[The data Boundary: Start]

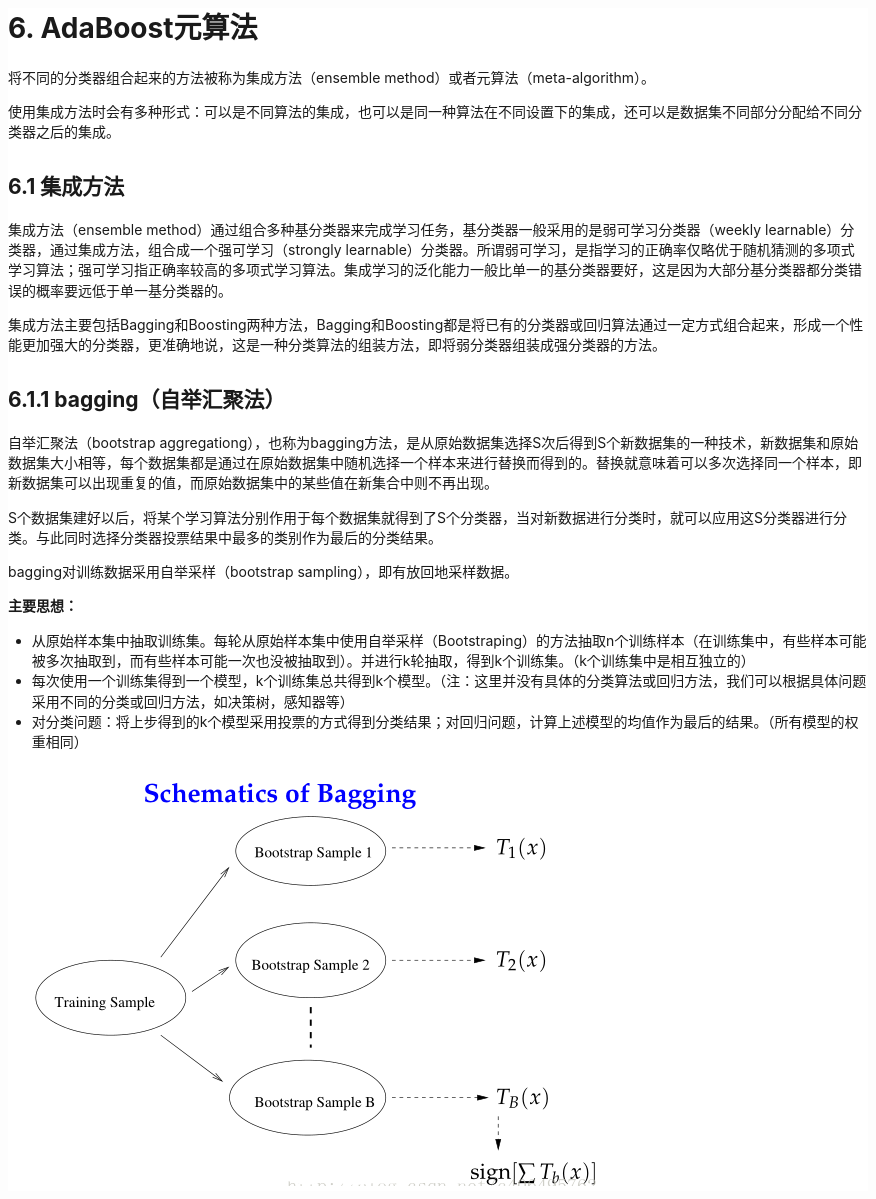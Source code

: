 
# 6. AdaBoost元算法

将不同的分类器组合起来的方法被称为集成方法（ensemble method）或者元算法（meta-algorithm）。

使用集成方法时会有多种形式：可以是不同算法的集成，也可以是同一种算法在不同设置下的集成，还可以是数据集不同部分分配给不同分类器之后的集成。

## 6.1 集成方法

集成方法（ensemble method）通过组合多种基分类器来完成学习任务，基分类器一般采用的是弱可学习分类器（weekly learnable）分类器，通过集成方法，组合成一个强可学习（strongly learnable）分类器。所谓弱可学习，是指学习的正确率仅略优于随机猜测的多项式学习算法；强可学习指正确率较高的多项式学习算法。集成学习的泛化能力一般比单一的基分类器要好，这是因为大部分基分类器都分类错误的概率要远低于单一基分类器的。

集成方法主要包括Bagging和Boosting两种方法，Bagging和Boosting都是将已有的分类器或回归算法通过一定方式组合起来，形成一个性能更加强大的分类器，更准确地说，这是一种分类算法的组装方法，即将弱分类器组装成强分类器的方法。

## 6.1.1 bagging（自举汇聚法）

自举汇聚法（bootstrap aggregationg），也称为bagging方法，是从原始数据集选择S次后得到S个新数据集的一种技术，新数据集和原始数据集大小相等，每个数据集都是通过在原始数据集中随机选择一个样本来进行替换而得到的。替换就意味着可以多次选择同一个样本，即新数据集可以出现重复的值，而原始数据集中的某些值在新集合中则不再出现。

S个数据集建好以后，将某个学习算法分别作用于每个数据集就得到了S个分类器，当对新数据进行分类时，就可以应用这S分类器进行分类。与此同时选择分类器投票结果中最多的类别作为最后的分类结果。

bagging对训练数据采用自举采样（bootstrap sampling），即有放回地采样数据。

**主要思想：**

* 从原始样本集中抽取训练集。每轮从原始样本集中使用自举采样（Bootstraping）的方法抽取n个训练样本（在训练集中，有些样本可能被多次抽取到，而有些样本可能一次也没被抽取到）。并进行k轮抽取，得到k个训练集。（k个训练集中是相互独立的）
* 每次使用一个训练集得到一个模型，k个训练集总共得到k个模型。（注：这里并没有具体的分类算法或回归方法，我们可以根据具体问题采用不同的分类或回归方法，如决策树，感知器等）
* 对分类问题：将上步得到的k个模型采用投票的方式得到分类结果；对回归问题，计算上述模型的均值作为最后的结果。（所有模型的权重相同）

![image](https://github.com/Zhang-Sun/ML-Machine-Learning/blob/master/AdaBoost算法实战/图像/Bagging.png)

[The data Boundary: End]

Using the records above, find and show each line with the string "ensemble".

_Result:_
将不同的分类器组合起来的方法被称为集成方法（ensemble method）或者元算法（meta-algorithm）。
集成方法（ensemble method）通过组合多种基分类器来完成学习任务，基分类器一般采用的是弱可学习分类器（weekly learnable）分类器，通过集成方法，组合成一个强可学习（strongly learnable）分类器。所谓弱可学习，是指学习的正确率仅略优于随机猜测的多项式学习算法；强可学习指正确率较高的多项式学习算法。集成学习的泛化能力一般比单一的基分类器要好，这是因为大部分基分类器都分类错误的概率要远低于单一基分类器的。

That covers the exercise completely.